--- WHAT YOU HAVE TO DO ---
Copy, from the entries below, each line in which the string "begin" appears.

--- GIVEN INFORMATION ---
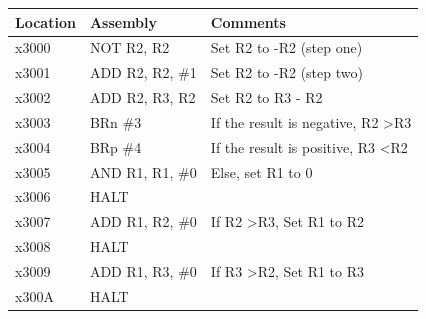 \documentclass{article}
\begin{document}
\begin{table}[!h]
\begin{tabular}{|l|l|l|}
\hline
\textbf{Location} & \textbf{Assembly} & \textbf{Comments}                             \\ \hline
x3000             & NOT R2, R2        & Set R2 to -R2 (step one)                      \\ \hline
x3001             & ADD R2, R2, \#1   & Set R2 to -R2 (step two)                      \\ \hline
x3002             & ADD R2, R3, R2    & Set R2 to R3 - R2                             \\ \hline
x3003             & BRn \#3           & If the result is negative, R2 \textgreater R3 \\ \hline
x3004             & BRp \#4           & If the result is positive, R3 \textless R2    \\ \hline
x3005             & AND R1, R1, \#0   & Else, set R1 to 0                             \\ \hline
x3006             & HALT              &                                               \\ \hline
x3007             & ADD R1, R2, \#0   & If R2 \textgreater R3, Set R1 to R2           \\ \hline
x3008             & HALT              &                                               \\ \hline
x3009             & ADD R1, R3, \#0   & If R3 \textgreater R2, Set R1 to R3           \\ \hline
x300A             & HALT              &                                               \\ \hline
\end{tabular}
\end{table}

\newpage
\end{document}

--- TASK ANSWER ---
\begin{document}
\begin{table}[!h]
\begin{tabular}{|l|l|l|}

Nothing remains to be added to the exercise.